# Exercise brief:
Aside from the pictures, copy the listing exactly.

# The data:

....

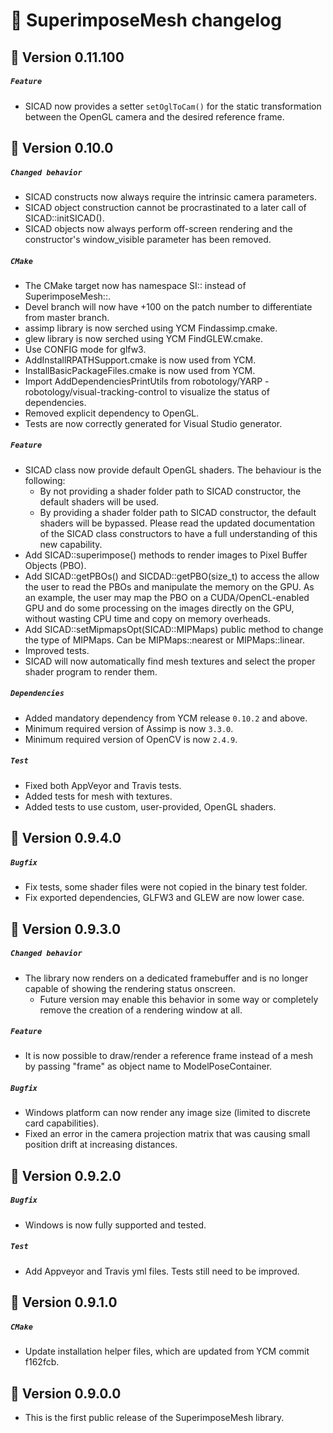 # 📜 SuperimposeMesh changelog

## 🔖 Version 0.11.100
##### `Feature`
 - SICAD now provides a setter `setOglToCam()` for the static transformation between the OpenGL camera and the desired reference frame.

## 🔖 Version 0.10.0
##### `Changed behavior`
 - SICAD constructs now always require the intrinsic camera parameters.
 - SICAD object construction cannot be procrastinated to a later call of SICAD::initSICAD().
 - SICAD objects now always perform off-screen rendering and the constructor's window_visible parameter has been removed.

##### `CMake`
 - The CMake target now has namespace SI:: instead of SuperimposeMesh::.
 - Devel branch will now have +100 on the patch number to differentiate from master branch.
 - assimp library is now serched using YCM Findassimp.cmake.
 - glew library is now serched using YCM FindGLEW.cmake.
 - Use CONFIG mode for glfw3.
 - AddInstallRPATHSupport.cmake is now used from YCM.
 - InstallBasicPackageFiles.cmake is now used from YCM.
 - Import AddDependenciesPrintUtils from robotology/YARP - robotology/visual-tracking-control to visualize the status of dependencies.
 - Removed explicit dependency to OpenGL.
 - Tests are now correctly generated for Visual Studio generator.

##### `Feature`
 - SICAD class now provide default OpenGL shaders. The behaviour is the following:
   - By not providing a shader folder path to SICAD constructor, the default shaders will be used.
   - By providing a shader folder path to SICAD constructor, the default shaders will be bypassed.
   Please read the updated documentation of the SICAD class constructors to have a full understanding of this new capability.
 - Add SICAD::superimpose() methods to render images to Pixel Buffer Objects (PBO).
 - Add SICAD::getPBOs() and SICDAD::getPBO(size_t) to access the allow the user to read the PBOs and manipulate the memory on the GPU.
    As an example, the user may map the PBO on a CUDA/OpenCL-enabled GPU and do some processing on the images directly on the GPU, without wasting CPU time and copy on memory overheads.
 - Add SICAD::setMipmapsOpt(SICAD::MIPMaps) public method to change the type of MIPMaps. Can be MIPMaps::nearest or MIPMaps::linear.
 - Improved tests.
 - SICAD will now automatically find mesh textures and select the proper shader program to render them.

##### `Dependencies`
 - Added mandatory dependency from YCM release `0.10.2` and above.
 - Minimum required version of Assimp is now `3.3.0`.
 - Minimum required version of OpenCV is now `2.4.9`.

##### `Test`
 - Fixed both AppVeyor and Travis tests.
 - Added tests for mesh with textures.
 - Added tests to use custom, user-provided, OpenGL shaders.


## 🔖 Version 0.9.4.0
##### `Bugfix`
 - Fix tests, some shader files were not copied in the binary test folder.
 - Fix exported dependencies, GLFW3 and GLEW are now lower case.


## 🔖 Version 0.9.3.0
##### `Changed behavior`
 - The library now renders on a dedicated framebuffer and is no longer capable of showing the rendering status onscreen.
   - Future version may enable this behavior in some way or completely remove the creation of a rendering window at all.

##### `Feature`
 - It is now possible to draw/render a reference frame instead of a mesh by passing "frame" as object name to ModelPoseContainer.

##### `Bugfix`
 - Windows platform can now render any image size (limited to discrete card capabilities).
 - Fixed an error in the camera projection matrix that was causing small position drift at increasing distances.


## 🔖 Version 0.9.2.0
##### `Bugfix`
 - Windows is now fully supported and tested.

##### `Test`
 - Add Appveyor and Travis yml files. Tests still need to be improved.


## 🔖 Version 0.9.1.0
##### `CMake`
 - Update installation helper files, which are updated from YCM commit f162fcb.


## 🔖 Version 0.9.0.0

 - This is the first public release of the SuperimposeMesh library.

....

# The completed task:
 # 📜 SuperimposeMesh changelog

## 🔖 Version 0.11.100
##### `Feature`
 - SICAD now provides a setter `setOglToCam()` for the static transformation between the OpenGL camera and the desired reference frame.

## 🔖 Version 0.10.0
##### `Changed behavior`
 - SICAD constructs now always require the intrinsic camera parameters.
 - SICAD object construction cannot be procrastinated to a later call of SICAD::initSICAD().
 - SICAD objects now always perform off-screen rendering and the constructor's window_visible parameter has been removed.

##### `CMake`
 - The CMake target now has namespace SI:: instead of SuperimposeMesh::.
 - Devel branch will now have +100 on the patch number to differentiate from master branch.
 - assimp library is now serched using YCM Findassimp.cmake.
 - glew library is now serched using YCM FindGLEW.cmake.
 - Use CONFIG mode for glfw3.
 - AddInstallRPATHSupport.cmake is now used from YCM.
 - InstallBasicPackageFiles.cmake is now used from YCM.
 - Import AddDependenciesPrintUtils from robotology/YARP - robotology/visual-tracking-control to visualize the status of dependencies.
 - Removed explicit dependency to OpenGL.
 - Tests are now correctly generated for Visual Studio generator.

##### `Feature`
 - SICAD class now provide default OpenGL shaders. The behaviour is the following:
   - By not providing a shader folder path to SICAD constructor, the default shaders will be used.
   - By providing a shader folder path to SICAD constructor, the default shaders will be bypassed.
   Please read the updated documentation of the SICAD class constructors to have a full understanding of this new capability.
 - Add SICAD::superimpose() methods to render images to Pixel Buffer Objects (PBO).
 - Add SICAD::getPBOs() and SICDAD::getPBO(size_t) to access the allow the user to read the PBOs and manipulate the memory on the GPU.
    As an example, the user may map the PBO on a CUDA/OpenCL-enabled GPU and do some processing on the images directly on the GPU, without wasting CPU time and copy on memory overheads.
 - Add SICAD::setMipmapsOpt(SICAD::MIPMaps) public method to change the type of MIPMaps. Can be MIPMaps::nearest or MIPMaps::linear.
 - Improved tests.
 - SICAD will now automatically find mesh textures and select the proper shader program to render them.

##### `Dependencies`
 - Added mandatory dependency from YCM release `0.10.2` and above.
 - Minimum required version of Assimp is now `3.3.0`.
 - Minimum required version of OpenCV is now `2.4.9`.

##### `Test`
 - Fixed both AppVeyor and Travis tests.
 - Added tests for mesh with textures.
 - Added tests to use custom, user-provided, OpenGL shaders.


## 🔖 Version 0.9.4.0
##### `Bugfix`
 - Fix tests, some shader files were not copied in the binary test folder.
 - Fix exported dependencies, GLFW3 and GLEW are now lower case.


## 🔖 Version 0.9.3.0
##### `Changed behavior`
 - The library now renders on a dedicated framebuffer and is no longer capable of showing the rendering status onscreen.
   - Future version may enable this behavior in some way or completely remove the creation of a rendering window at all.

##### `Feature`
 - It is now possible to draw/render a reference frame instead of a mesh by passing "frame" as object name to ModelPoseContainer.

##### `Bugfix`
 - Windows platform can now render any image size (limited to discrete card capabilities).
 - Fixed an error in the camera projection matrix that was causing small position drift at increasing distances.


## 🔖 Version 0.9.2.0
##### `Bugfix`
 - Windows is now fully supported and tested.

##### `Test`
 - Add Appveyor and Travis yml files. Tests still need to be improved.


## 🔖 Version 0.9.1.0
##### `CMake`
 - Update installation helper files, which are updated from YCM commit f162fcb.


## 🔖 Version 0.9.0.0

 - This is the first public release of the SuperimposeMesh library.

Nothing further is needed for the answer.